The work of a receptionist may be repetitive and frustrating, such as answering phone calls all day. It takes a lot of patience and good humor to consistently come acros to callers as friendly and helpful. A calm person who enjoys meeting the public and doing customer service work should be able to do well in this capacity.
The salary of a receptionist is usually estimated on an hourly basis. Currently, there is a range in salaries from $8.00 to $17.00 per hour, depending upon the type of work and the experience of the individual. Offices of health practitioners, which employee many receptionists in this country, pay a median wage of approximately $12.00 per hour to $13.00 per hour.*
*According to the BLS, http://www.bls.gov/oco/
Job Description and Outlook
Because of the many possible duties that receptionists may be called on to perform, it is crucial that these workers be versatile and enjoy learning. Often receptionists are called on to fill in for other employees who are absent from work that day or to help out with large tasks that require an extra set of hands. Receptionist jobs are often part-time, which make them convenient for workers who have other responsibilities or can only work during certain hours.
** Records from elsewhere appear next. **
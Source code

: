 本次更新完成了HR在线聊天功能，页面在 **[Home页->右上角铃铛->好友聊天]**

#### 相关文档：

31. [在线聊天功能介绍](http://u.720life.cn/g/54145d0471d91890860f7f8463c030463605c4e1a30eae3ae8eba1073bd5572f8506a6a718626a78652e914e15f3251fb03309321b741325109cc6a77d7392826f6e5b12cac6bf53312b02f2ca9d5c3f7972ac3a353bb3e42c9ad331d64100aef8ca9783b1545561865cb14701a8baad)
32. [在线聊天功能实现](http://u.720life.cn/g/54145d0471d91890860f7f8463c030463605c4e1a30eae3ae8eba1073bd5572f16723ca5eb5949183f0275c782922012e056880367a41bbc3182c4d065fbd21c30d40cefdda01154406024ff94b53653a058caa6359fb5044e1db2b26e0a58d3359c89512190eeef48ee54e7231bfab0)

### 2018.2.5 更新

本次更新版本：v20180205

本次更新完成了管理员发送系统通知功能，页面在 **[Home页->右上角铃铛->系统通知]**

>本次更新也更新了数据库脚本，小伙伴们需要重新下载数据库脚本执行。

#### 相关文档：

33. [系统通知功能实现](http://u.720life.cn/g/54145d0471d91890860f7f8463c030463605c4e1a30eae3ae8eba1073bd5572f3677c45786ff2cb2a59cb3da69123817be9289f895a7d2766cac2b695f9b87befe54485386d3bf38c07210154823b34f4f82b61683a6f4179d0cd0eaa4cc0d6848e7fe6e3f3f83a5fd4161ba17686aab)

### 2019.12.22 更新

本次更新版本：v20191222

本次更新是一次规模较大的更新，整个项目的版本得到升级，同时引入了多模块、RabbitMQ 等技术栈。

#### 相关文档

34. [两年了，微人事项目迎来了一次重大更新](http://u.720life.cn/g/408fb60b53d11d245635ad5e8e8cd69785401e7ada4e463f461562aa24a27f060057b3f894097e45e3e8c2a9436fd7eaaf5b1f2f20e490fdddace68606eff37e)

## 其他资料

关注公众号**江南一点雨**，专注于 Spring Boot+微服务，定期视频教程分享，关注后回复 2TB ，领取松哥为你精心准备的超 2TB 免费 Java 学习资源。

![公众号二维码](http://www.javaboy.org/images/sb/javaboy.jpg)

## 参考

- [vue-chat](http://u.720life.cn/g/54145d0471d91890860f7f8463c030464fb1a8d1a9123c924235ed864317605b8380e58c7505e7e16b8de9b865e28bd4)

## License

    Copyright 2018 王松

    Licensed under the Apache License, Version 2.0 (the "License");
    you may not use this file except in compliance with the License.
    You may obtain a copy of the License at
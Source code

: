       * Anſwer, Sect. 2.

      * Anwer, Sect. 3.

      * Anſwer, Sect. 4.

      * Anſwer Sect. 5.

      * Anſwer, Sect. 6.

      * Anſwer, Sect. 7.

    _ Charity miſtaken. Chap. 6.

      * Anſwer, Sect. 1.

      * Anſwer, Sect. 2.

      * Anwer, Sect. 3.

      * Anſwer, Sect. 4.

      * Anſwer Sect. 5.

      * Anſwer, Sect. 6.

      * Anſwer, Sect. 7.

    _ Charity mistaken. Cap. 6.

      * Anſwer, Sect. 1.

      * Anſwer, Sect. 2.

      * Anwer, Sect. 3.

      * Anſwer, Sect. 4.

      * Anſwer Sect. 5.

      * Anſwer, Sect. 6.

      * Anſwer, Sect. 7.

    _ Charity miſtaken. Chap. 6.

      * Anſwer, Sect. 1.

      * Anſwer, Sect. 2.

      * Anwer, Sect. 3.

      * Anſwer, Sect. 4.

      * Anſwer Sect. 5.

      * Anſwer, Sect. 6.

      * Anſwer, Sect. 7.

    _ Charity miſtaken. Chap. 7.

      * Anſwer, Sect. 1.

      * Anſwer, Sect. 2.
Receptionists may be called on to fax, make copies, open and sort incoming mail, accept packages and deliveries, and take phone messages. They can work at a front desk and greet visitors to the office environment, answer and screen calls, do typing and data entry, make appointments, deal with difficult or irate customers, and act as a gatekeeper for the executives of a company. Other tasks may involve making travel arrangements, updating calendars, do filing, internet searches, make coffee and take general care of the office.
It is important for the receptionist to have a good working knowledge of their employer’s business. As the first person most visitors see upon arrival, the receptionist becomes the “face” of the company. They must have interpersonal skills, and be able to anticipate needs and make their guests feel comfortable. Receptionists also may have to be an interface with the security force in a building and be able to deal with problems and emergencies by contacting the appropriate security personnel.
As the receptionist is on the “front line” in an office, personal appearance and grooming are very important. Having good manners and a polite nature is a definite requirement of this job. Listening carefully, taking notes if necessary, and asking questions to get important information will help their employers in the everyday course of business.
A receptionist may work in a large office building for a corporation, or in a small business environment. Medical and law offices, accountants, realtors, non-profits, salons, religious organizations, retail firms and many other businesses need receptionists to greet clients and handle other important tasks. Receptionists in nursing homes and healthcare centers are common, and can be of great assistance to visitors who may be anxious or unwell. They may provide a customer service role as well as that of a friendly and welcoming face and voice.
A newer type of job that receptionists may have is working for a virtual office. These are off-site positions which involve answering calls for clients using specialized software which is integrated into the phone system. They can then forward calls to clients, take messages, send emails and fax to remote locations, and make appointments. This type of position involves the receptionist to work for several different companies at once, and understand the particular needs of each. The receptionist answers each call as if they were present in the office of their client, which avoids customers being frustrated by voicemails and slow response times.
The outlook for receptionist jobs is good. Healthcare offices in particular offer a growing number of positions for this job description, and businesses specializing in the “virtual office” niche are growing rapidly. Experienced receptionists are in demand as the varied number of potential employers seek those knowledgeable individuals who are ready to start a new job with little training necessary.*
*According to the BLS, http://www.bls.gov/oco/
Training and Educational Requirements
Usually, the educational requirement for a receptionist is a high school diploma. Because the job at each company can vary so much, much of the training of a new employee in a receptionist function is done on the job. Getting to know the staff, understanding the business, phone protocol and procedures are specific to each employer.
However, the receptionist may be expected to know how to fax, make copies, work with complex phone systems, type and do word processing. They should also have a working understanding of how to access the internet and use different types of software. Clerical experience may also be required for new applicants.